* SOURCE MATERIAL

================

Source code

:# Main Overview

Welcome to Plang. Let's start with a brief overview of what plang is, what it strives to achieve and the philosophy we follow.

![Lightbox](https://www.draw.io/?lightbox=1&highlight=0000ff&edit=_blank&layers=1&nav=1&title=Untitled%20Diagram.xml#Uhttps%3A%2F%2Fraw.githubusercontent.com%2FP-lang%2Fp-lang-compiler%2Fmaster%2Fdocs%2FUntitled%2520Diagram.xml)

================

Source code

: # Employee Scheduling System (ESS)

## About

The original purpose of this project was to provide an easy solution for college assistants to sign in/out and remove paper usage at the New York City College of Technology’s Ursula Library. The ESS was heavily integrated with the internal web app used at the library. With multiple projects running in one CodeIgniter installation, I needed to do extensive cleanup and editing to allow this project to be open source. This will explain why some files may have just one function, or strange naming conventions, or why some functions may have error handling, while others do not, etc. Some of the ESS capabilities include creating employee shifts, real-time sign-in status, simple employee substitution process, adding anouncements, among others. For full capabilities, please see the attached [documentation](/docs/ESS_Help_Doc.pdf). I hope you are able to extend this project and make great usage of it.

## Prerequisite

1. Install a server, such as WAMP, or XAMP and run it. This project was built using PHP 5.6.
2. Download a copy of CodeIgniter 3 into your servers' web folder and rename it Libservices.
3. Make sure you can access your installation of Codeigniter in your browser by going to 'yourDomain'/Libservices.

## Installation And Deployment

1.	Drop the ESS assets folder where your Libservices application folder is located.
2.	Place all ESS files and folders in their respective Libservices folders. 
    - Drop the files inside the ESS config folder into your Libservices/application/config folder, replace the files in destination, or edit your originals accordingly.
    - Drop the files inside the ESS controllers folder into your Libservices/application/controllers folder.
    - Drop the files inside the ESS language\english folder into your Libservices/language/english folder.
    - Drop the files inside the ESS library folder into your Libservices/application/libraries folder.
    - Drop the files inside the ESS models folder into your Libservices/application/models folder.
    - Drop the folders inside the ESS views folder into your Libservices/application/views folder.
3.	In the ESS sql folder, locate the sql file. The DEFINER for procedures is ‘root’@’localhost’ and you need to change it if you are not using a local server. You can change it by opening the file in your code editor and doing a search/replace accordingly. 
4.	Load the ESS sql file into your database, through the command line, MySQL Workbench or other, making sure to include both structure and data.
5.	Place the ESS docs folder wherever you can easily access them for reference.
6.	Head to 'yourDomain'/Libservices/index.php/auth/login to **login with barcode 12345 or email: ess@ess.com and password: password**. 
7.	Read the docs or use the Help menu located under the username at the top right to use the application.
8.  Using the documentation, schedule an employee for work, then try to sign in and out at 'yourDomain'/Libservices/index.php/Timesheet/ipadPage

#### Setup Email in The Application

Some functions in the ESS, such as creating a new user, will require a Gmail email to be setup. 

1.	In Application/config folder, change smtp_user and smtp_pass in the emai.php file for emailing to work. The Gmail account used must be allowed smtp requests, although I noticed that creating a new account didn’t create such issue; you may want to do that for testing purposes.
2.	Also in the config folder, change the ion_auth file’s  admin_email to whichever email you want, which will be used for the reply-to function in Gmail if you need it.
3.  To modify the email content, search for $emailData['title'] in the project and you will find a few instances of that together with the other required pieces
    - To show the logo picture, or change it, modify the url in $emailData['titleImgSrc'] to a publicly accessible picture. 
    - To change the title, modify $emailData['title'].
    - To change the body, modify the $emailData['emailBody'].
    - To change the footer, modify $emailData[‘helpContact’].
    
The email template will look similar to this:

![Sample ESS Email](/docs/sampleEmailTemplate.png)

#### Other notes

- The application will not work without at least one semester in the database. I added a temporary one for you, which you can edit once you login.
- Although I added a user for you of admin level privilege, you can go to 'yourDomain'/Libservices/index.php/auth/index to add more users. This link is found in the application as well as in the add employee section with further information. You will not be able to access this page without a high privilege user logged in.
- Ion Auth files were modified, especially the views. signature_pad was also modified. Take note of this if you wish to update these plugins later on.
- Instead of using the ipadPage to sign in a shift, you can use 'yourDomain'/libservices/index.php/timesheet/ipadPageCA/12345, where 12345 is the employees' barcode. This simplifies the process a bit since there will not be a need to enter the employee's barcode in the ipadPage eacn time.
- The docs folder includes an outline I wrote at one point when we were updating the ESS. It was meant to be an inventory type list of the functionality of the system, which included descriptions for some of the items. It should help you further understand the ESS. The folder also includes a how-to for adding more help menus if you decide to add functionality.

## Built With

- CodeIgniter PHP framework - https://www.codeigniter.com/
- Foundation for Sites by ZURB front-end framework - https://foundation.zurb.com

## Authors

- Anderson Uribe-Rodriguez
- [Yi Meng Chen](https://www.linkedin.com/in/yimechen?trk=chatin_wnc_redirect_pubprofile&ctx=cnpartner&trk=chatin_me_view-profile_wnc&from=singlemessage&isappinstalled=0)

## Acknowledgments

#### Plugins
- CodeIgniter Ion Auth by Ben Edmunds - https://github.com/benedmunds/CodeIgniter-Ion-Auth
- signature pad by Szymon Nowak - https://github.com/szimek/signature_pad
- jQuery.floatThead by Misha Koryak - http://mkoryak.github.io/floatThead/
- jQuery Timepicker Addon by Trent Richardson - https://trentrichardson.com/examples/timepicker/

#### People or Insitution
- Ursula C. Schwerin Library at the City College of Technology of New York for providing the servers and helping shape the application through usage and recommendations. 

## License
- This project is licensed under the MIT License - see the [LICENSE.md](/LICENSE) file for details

================

* TASK PROMPT
Look above for the line with "## Acknowledgments"; retype exactly that line, every line after it up to the line with "- jQuery.floatThead by", and that line too, nothing else.

* SOLVED EXERCISE
## Acknowledgments

#### Plugins
- CodeIgniter Ion Auth by Ben Edmunds - https://github.com/benedmunds/CodeIgniter-Ion-Auth
- signature pad by Szymon Nowak - https://github.com/szimek/signature_pad
- jQuery.floatThead by Misha Koryak - http://mkoryak.github.io/floatThead/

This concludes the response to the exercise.